By the way, I was thinking about creating a concrete Chores Plan for the kids. The two this would apply to are the 7 and 4 year old. What I was thinking of was basic chores that they are required to do because they’re part of the team and we all have responsibilities. But, I thought it might be a good idea to add a couple of things they could do to earn money. They both get a small allowance ($4 for Eldest, $1 for Daughter) and I was thinking this might allow them to supplement their earnings. The tasks would be small and the reward would be a quarter each I’m thinking. Ideas on age-appropriate things they can do? Right now, they’re responsible for making their beds in the morning, cleaning their plates and place mats after dinner, hanging their towels, putting away their folded laundry, and putting their dirty clothes in the hamper. Things I was thinking of as additional include watering the plants, feeding the fish, emptying the bathroom trash can, help putting away Baby’s folded laundry, sweeping piles into the dust pan and trash, emptying the dishwasher of the kid stuff, wiping their bathroom counter (so gross with the neon toothpaste), and…

I’m trying to think of something for the toys but I think that might only become clear when March is over and the playroom is organized. Any other ideas? What kind of child labor do you have going in your house?

I’m going to kill two birds with one stone and use my FO Friday picture as my weekly photo set. Some might call it cheating, but crocheting IS a part of my life so I think it counts. Otherwise, you’d get a boring picture of a bird on a car.

An ancient friend of mine’s little brother had a baby last week so I made her something. It’s kind of a big deal when the baby siblings have kids, I think. I haven’t had that experience yet but I’m pretty sure it’ll be really moving and sort of crazy if/when that happens with MutantWino and/or MutantPirate, my younger brothers. I think that’ll just make me feel really old. Anyways, the hat and booties were pretty simple to whip up but I’m a perfectionist and each one took two attempts. They’re from the book Crochet from the Heart and I think I may add this to the Wish List of books to own (borrowing it from library right now) because it’s full of very solid basic patterns that are insanely easy to modify, customize, etc to your liking. I think this type of thing is the best way to really learn crochet and so far I’m much more pleased with the book than I’d anticipated.
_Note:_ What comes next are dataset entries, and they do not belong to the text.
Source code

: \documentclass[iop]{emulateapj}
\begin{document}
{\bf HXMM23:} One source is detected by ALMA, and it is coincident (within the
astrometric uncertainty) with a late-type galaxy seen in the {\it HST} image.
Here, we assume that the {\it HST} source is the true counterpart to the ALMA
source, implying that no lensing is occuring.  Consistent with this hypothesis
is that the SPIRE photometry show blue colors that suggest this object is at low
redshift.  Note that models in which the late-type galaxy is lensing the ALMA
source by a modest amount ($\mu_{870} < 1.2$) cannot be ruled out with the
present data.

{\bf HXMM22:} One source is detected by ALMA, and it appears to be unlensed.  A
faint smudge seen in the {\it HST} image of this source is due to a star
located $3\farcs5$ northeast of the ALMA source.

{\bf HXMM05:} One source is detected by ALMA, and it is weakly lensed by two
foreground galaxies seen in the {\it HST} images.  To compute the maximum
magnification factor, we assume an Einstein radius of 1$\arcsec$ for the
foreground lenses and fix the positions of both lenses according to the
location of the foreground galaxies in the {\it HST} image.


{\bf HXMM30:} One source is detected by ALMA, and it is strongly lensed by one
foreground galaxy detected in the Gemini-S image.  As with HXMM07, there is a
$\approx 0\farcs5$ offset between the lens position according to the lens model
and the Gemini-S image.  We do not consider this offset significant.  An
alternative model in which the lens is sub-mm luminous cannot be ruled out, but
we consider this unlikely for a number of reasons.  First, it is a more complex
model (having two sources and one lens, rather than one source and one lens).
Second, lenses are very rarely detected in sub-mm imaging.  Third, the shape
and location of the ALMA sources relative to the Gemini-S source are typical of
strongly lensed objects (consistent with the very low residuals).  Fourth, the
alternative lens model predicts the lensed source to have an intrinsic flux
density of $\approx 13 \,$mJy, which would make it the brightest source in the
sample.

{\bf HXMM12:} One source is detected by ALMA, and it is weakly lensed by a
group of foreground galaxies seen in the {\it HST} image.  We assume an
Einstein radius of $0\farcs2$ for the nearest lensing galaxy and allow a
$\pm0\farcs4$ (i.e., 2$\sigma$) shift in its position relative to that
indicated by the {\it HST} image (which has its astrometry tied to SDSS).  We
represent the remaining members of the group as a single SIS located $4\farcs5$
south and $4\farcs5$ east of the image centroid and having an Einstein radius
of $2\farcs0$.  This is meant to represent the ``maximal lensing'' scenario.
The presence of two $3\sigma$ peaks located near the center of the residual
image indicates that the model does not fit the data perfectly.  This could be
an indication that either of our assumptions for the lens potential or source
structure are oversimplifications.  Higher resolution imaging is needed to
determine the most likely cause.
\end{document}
These are my favorite kinds of books, the ones that at first glance you dismiss but then they surprise you again and again.

February 24, 2011

Quick, Happy, Spending Challenge Update

jackpot

“Jackpot” by @Alex on Flickr

I got my Amazon disbursement today for a few things I sold– $65!! Instead of allowing this to supplement my budget, I’m only allowing myself to remove the shipping costs from my money spent this month since this more than covers it and I’ll add the rest of it to my rollover amount to help cushion any income issues with Ex. I added the $5.62 I spent yesterday at CVS stocking up on my beloved Purex 3-in-1 (6 boxes, 120 COMPLETE loads no additional fabric softener or dryer sheets needed) and I have $24 left for the month! This means now I can buy milk, eggs, and pancake syrup all of which we’re out of and all of which we consume heavily during weekends :) I’m so happy!!

I have to go to my other office now so I don’t know if I’ll be able to update again but I’m just so excited about this tiny development I had to share!